The film has been released on DVD and Blu-ray, most notably by the Criterion Collection, who released a restored high-definition digital transfer in the United States in 2012.
On Rotten Tomatoes, the film holds an approval rating of 92% based on 187 reviews, with an average rating of 8/10. The website's critical consensus reads: "An exquisitely shot showcase for Maggie Cheung and Tony Leung that marks a somber evolution of Wong Kar-wai's chic style, In the Mood for Love is a tantric tease that's liable to break your heart." On Metacritic, the film has a weighted average score of 85 out of 100 based on 28 critic reviews, indicating "universal acclaim".
Roger Ebert of the Chicago Sun-Times gave the film three stars out of four, calling it "a lush story of unrequited love". Elvis Mitchell, writing for The New York Times, referred to it as "probably the most breathtakingly gorgeous film of the year".

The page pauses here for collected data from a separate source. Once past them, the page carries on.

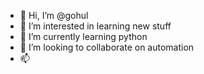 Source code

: - 👋 Hi, I’m @gohul
- 👀 I’m interested in learning new stuff
- 🌱 I’m currently learning python
- 💞️ I’m looking to collaborate on automation
- 📫 

<!---
gohul-seyam/gohul-seyam is a ✨ special ✨ repository because its `README.md` (this file) appears on your GitHub profile.
You can click the Preview link to take a look at your changes.
--->
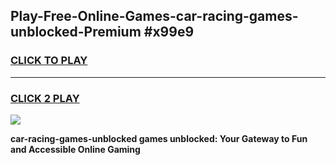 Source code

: 
## Play-Free-Online-Games-car-racing-games-unblocked-Premium #x99e9
<h3>
<a href="https://premium.freeplayer.one?title=car-racing-games-unblocked&ref=8M">CLICK TO PLAY</a></h3>
<hr>

<h3>
<a href="https://premium.freeplayer.one?title=car-racing-games-unblocked&ref=8M">CLICK 2 PLAY</a>
  
</h3>

<a href="https://premium.freeplayer.one?title=car-racing-games-unblocked&ref=8M"><img src="https://clearcache.store/games.png"></a>


**car-racing-games-unblocked games unblocked: Your Gateway to Fun and Accessible Online Gaming**
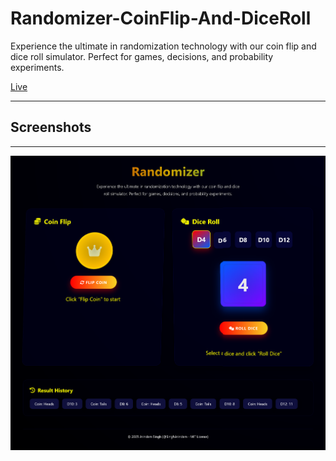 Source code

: # Randomizer-CoinFlip-And-DiceRoll
Experience the ultimate in randomization technology with our coin flip and dice roll simulator. Perfect for games, decisions, and probability experiments.


[Live](https://singharindam.github.io/Randomizer-CoinFlip-And-DiceRoll/src/)


---
## Screenshots
---
![Website Screenshot](assets/image.png)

Peter Travers of Rolling Stone wrote that "in the hands of a hack, In the Mood for Love could have been a snickering sex farce. In the hands of Wong Kar-wai ... the film is alive with delicacy and feeling". Peter Walker of The Guardian, describing it as his "favourite film", wrote that it provides "profound and moving reflections on life's fundamentals. It's a film about, yes, love; but also betrayal, loss, missed opportunities, memory, the brutality of time's passage, loneliness—the list goes on". David Parkinson of Empire awarded the film five out of five stars, writing that "the performances are masterly, and the photography beautiful. It's a genuinely romantic romance and makes for sublime cinema". jmc of Notes on Cinema writes: "Why does Wong Kar Wai begin the end of the film with a brief glimpse at Cambodian foreign relations[?] Cambodia, like the rest of Southeast Asia in the 1960s, is a victim of the actions of others [and] might be trying to put on a brave face when Charles de Gaulle visits; behind its countenance is anger at what others have done to it".

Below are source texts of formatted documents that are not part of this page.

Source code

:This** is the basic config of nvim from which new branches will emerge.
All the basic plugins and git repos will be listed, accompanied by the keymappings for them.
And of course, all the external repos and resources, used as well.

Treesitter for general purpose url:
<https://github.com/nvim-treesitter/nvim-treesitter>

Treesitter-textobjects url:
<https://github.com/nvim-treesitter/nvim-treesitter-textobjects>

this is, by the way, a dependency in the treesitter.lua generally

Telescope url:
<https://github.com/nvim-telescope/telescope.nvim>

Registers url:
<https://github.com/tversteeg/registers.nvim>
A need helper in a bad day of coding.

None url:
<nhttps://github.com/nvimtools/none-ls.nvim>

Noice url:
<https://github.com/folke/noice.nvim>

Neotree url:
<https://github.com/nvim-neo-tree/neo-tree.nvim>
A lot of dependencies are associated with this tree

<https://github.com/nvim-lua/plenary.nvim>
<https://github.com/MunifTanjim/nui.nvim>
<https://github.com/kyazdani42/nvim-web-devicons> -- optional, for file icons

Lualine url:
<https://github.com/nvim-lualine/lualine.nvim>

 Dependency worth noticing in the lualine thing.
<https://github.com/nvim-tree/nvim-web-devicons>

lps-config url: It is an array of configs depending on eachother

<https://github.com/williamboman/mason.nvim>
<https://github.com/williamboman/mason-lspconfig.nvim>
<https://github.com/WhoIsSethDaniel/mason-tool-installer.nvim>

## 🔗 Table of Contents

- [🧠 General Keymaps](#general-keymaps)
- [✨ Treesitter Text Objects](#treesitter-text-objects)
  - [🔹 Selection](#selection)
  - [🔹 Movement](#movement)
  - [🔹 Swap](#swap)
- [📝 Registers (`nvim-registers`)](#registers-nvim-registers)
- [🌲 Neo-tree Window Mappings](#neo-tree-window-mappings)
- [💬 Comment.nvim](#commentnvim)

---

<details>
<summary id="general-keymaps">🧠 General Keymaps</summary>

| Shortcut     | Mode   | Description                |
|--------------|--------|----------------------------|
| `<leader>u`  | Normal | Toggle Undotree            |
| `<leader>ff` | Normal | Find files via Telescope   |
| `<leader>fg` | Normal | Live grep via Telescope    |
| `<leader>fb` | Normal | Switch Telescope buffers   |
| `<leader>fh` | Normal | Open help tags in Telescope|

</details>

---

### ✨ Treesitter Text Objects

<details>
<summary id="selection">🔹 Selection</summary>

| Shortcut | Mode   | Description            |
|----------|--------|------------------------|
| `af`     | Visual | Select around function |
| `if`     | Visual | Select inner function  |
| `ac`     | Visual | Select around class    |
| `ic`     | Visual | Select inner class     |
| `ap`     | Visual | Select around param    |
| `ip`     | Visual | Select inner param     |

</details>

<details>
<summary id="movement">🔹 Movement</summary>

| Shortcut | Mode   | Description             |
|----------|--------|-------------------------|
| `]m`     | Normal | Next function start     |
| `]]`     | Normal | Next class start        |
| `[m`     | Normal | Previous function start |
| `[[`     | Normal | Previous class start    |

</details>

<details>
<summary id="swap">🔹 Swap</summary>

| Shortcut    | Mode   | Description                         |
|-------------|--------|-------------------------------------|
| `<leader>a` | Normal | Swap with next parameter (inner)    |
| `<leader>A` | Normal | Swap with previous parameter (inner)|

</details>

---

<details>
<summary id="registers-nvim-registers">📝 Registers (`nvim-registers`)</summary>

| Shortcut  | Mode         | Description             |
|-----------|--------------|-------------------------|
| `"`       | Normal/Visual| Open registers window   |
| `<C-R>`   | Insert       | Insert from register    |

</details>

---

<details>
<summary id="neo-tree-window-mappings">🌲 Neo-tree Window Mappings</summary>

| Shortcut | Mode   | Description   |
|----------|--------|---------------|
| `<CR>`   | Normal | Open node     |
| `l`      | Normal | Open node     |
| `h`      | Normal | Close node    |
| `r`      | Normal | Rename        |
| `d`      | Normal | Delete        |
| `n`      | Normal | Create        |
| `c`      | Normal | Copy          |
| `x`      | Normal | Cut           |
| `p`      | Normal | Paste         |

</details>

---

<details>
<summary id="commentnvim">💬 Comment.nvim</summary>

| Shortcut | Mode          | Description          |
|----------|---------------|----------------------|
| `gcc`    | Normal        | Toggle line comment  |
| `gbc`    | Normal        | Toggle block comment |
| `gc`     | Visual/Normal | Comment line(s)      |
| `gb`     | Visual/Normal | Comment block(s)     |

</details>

Sofia Coppola credited In the Mood for Love as her largest inspiration on her Academy Award-winning film Lost in Translation, which ended with secrets being shared, and made important use of another song by Bryan Ferry. Lost in Translation's iconic opening shot was inspired by a shot from In the Mood for Love. Coppola thanked Wong Kar-wai in her Oscar acceptance speech.

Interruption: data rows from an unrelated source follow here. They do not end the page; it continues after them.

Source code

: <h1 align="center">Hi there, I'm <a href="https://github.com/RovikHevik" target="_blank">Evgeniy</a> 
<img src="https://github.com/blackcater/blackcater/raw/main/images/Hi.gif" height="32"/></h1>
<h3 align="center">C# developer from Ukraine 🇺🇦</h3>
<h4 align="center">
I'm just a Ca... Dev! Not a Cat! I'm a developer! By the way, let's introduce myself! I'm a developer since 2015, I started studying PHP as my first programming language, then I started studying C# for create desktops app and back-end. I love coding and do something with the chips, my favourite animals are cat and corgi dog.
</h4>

The directors of Academy Award-winning film Everything Everywhere All at Once cited In the Mood for Love and its director Wong Kar-wai as inspirations for portions of their multiverse story.
In 2000, Empire ranked it number 42 in its list titled "The 100 Best Films of World Cinema". It was ranked 95th on 100 Best Films from 1983 to 2008 by Entertainment Weekly. In November 2009, Time Out New York ranked the film as the fifth-best of the decade, calling it the "consummate unconsummated love story of the new millennium".
They Shoot Pictures, Don't They?, a review aggregator covering the history of cinema, lists In the Mood for Love as the 19th most acclaimed film of all time, making it the most widely acclaimed film released anywhere in the world since its release in 2000. In the 2022 Sight & Sound critics poll, In the Mood for Love appeared at number 5, making it the highest ranked film from the 2000s and one of only two from the 2000s to be listed in the top 10 of all time, along with David Lynch's Mulholland Drive. Wong's film was also the highest ranked film by a Chinese filmmaker. The film owed its placement to the votes of 42 critics (out of 846) who placed it in their own individual top 10 lists.
In 2015, the Busan International Film Festival ranked the film No. 3 in its Asian Cinema 100 list, behind Yasujirō Ozu's Tokyo Story and Akira Kurosawa's Rashomon.
In 2016, the film appeared in second place on BBC's list of 100 Greatest Films of the 21st Century after Mulholland Drive. The film ranked 9th in BBC's 2018 list of The 100 greatest foreign language films voted by 209 film critics from 43 countries around the world.
In 2019, The Guardian ranked the film fifth in its Best Films of the 21st Century list. In 2021 the film was ranked at No. 8 on Time Out magazine's list of The 100 best movies of all time.
In 2022, Sight & Sound ranked the film 5th on its "Greatest Films of All Time" critics' poll.